Paper No. 1
Presentation Time: 9:00 AM


NEACE, Erika R.1, NANCE, R. Damian1, BRAID, James A.2, MURPHY, J. Brendan2, DUPUIS, Nicolle2 and SHAIL, Robin K.3, (1)Department of Geological Sciences, Ohio University, Athens, OH 45701, (2)Department of Earth Sciences, St. Francis Xavier University, Antigonish, NS B2G 2W5, Canada, (3)Camborne School of Mines, School of Geography, Archaeology and Earth Resources, Exeter University, Cornwall Campus, Penryn, TR10 9EZ, United Kingdom,

The Meguma terrane of southern Nova Scotia, Canada, is the only major lithotectonic element of the northern Appalachian orogen that has no clear correlatives elsewhere in the Appalachians and lacks firm linkages to the Caledonide and Variscan orogens of western and southern Europe. This is in contrast with its immediate peri-Gondwanan neighbor, Avalonia, which shows similarities to portions of Carolinia in the southern Appalachians and has been traced from the Rhenohercynian Zone of southern Britain eastward around the Bohemian Massif to the South Carpathians and western Pontides. At issue is the tendency in Europe to assign all peri-Gondwanan terranes (like Meguma) lying north of the Rheic suture to Avalonia, characterized by relatively juvenile basement and detrital zircon ages that include Mesoproterozoic populations, and those to the south of the suture to Cadomia, characterized by a more evolved basement and detrital zircons with ages that match Paleoproterozoic and older sources in the West African craton.

But while the unexposed basements of Avalonia and Meguma are thought to be isotopically similar, the Meguma sedimentary cover contains scarce Mesoproterozoic zircons.
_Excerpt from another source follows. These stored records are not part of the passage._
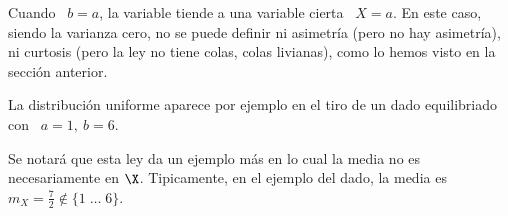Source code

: Cuando \ $b  = a$, la variable tiende a  una variable cierta \ $X  = a$. En este
caso, siendo la  varianza cero, no se puede definir ni  asimetr\'ia (pero no hay
asimetr\'ia), ni curtosis (pero la ley no tiene colas, \ie colas livianas), como
lo hemos visto en la secci\'on anterior.
%

La  distribuci\'on  uniforme  aparece  por   ejemplo  en  el  tiro  de  un  dado
equilibriado con \ $a = 1, \: b = 6$.


Se  notar\'a que  esta  ley da  un  ejemplo m\'as  en  lo cual  la  media no  es
necesariamente en $\X$. Tipicamente, en el  ejemplo del dado, la media es $m_X =
\frac72 \not\in \{ 1 \; \ldots \; 6 \}$.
Hence, felsic magmas produced by crustal melting in the Meguma terrane (e.g. the ~370 Ma South Mountain Batholith) are isotopically more juvenile (εNd = -5 to -1, TDM = 1.3 Ga) than the rocks they intrude (εNd -12 to -7, TDM = 1.7 Ga) – a distinctive relationship also recognized for the Sierra Norte Batholith (~330 Ma; εNd = +1 to -3, TDM = 0.9–1.2 Ga) and its Late Devonian host rocks (εNd = –5 to –11) in southern Spain, where it has been used to suggest the possible presence of Meguma basement beneath the South Portuguese Zone. Available data for the Cornubian batholith of SW England (~270-290 Ma; εNd = -5 to -7, TDM = 1.3–1.8 Ga) and the Devonian metasediments it intrudes (εNd = –8 to –11) suggests this may also be true of that part of southern Britain (Rhenohercynian Zone) with which the South Portuguese Zone is traditionally correlated.